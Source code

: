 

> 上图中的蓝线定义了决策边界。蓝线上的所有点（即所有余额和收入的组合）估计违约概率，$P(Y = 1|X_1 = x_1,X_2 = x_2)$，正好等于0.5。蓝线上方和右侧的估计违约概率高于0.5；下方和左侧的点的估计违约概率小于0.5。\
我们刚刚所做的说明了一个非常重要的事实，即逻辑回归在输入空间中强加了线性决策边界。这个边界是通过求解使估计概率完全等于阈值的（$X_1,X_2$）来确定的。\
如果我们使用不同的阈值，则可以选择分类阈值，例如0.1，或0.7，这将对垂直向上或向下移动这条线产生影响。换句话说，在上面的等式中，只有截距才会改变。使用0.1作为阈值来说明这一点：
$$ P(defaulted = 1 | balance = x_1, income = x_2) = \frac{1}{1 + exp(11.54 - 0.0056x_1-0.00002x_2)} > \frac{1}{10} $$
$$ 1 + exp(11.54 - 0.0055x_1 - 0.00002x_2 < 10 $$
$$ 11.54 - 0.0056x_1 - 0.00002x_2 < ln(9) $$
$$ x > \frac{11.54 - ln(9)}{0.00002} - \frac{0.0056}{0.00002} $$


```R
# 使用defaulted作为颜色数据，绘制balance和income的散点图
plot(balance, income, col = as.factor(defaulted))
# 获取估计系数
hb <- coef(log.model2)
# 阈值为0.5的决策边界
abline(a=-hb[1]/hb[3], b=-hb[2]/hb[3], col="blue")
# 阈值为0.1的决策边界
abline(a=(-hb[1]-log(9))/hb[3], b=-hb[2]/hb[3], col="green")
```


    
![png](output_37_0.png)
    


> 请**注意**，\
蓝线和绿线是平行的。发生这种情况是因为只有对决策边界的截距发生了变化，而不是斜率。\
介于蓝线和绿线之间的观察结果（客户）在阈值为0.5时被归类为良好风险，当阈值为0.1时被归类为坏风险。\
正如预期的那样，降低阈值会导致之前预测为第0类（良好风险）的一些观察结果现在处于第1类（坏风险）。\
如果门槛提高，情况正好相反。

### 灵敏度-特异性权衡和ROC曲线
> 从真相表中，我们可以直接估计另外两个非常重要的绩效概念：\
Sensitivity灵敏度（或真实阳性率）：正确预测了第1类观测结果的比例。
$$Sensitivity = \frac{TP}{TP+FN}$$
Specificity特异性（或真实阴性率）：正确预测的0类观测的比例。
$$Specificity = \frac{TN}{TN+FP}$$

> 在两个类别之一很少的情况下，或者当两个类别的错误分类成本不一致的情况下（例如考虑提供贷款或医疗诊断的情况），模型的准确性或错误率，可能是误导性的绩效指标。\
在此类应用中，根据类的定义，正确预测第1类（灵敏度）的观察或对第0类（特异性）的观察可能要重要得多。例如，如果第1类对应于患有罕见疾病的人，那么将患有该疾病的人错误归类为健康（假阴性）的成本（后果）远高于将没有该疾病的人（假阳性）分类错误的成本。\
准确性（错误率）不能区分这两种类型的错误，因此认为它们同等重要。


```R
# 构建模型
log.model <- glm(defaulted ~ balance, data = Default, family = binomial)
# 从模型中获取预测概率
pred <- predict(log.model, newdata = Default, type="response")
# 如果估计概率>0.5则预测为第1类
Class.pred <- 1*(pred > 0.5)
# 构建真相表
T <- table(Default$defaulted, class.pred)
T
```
_ _ _
__TASK STATEMENT__:
Output each line of the material above with no deviation.

__RESULT OF THIS TASK__:
Source code

: 

> 上图中的蓝线定义了决策边界。蓝线上的所有点（即所有余额和收入的组合）估计违约概率，$P(Y = 1|X_1 = x_1,X_2 = x_2)$，正好等于0.5。蓝线上方和右侧的估计违约概率高于0.5；下方和左侧的点的估计违约概率小于0.5。\
我们刚刚所做的说明了一个非常重要的事实，即逻辑回归在输入空间中强加了线性决策边界。这个边界是通过求解使估计概率完全等于阈值的（$X_1,X_2$）来确定的。\
如果我们使用不同的阈值，则可以选择分类阈值，例如0.1，或0.7，这将对垂直向上或向下移动这条线产生影响。换句话说，在上面的等式中，只有截距才会改变。使用0.1作为阈值来说明这一点：
$$ P(defaulted = 1 | balance = x_1, income = x_2) = \frac{1}{1 + exp(11.54 - 0.0056x_1-0.00002x_2)} > \frac{1}{10} $$
$$ 1 + exp(11.54 - 0.0055x_1 - 0.00002x_2 < 10 $$
$$ 11.54 - 0.0056x_1 - 0.00002x_2 < ln(9) $$
$$ x > \frac{11.54 - ln(9)}{0.00002} - \frac{0.0056}{0.00002} $$


```R
# 使用defaulted作为颜色数据，绘制balance和income的散点图
plot(balance, income, col = as.factor(defaulted))
# 获取估计系数
hb <- coef(log.model2)
# 阈值为0.5的决策边界
abline(a=-hb[1]/hb[3], b=-hb[2]/hb[3], col="blue")
# 阈值为0.1的决策边界
abline(a=(-hb[1]-log(9))/hb[3], b=-hb[2]/hb[3], col="green")
```


    
![png](output_37_0.png)
    


> 请**注意**，\
蓝线和绿线是平行的。发生这种情况是因为只有对决策边界的截距发生了变化，而不是斜率。\
介于蓝线和绿线之间的观察结果（客户）在阈值为0.5时被归类为良好风险，当阈值为0.1时被归类为坏风险。\
正如预期的那样，降低阈值会导致之前预测为第0类（良好风险）的一些观察结果现在处于第1类（坏风险）。\
如果门槛提高，情况正好相反。

### 灵敏度-特异性权衡和ROC曲线
> 从真相表中，我们可以直接估计另外两个非常重要的绩效概念：\
Sensitivity灵敏度（或真实阳性率）：正确预测了第1类观测结果的比例。
$$Sensitivity = \frac{TP}{TP+FN}$$
Specificity特异性（或真实阴性率）：正确预测的0类观测的比例。
$$Specificity = \frac{TN}{TN+FP}$$

> 在两个类别之一很少的情况下，或者当两个类别的错误分类成本不一致的情况下（例如考虑提供贷款或医疗诊断的情况），模型的准确性或错误率，可能是误导性的绩效指标。\
在此类应用中，根据类的定义，正确预测第1类（灵敏度）的观察或对第0类（特异性）的观察可能要重要得多。例如，如果第1类对应于患有罕见疾病的人，那么将患有该疾病的人错误归类为健康（假阴性）的成本（后果）远高于将没有该疾病的人（假阳性）分类错误的成本。\
准确性（错误率）不能区分这两种类型的错误，因此认为它们同等重要。


```R
# 构建模型
log.model <- glm(defaulted ~ balance, data = Default, family = binomial)
# 从模型中获取预测概率
pred <- predict(log.model, newdata = Default, type="response")
# 如果估计概率>0.5则预测为第1类
Class.pred <- 1*(pred > 0.5)
# 构建真相表
T <- table(Default$defaulted, class.pred)
T
```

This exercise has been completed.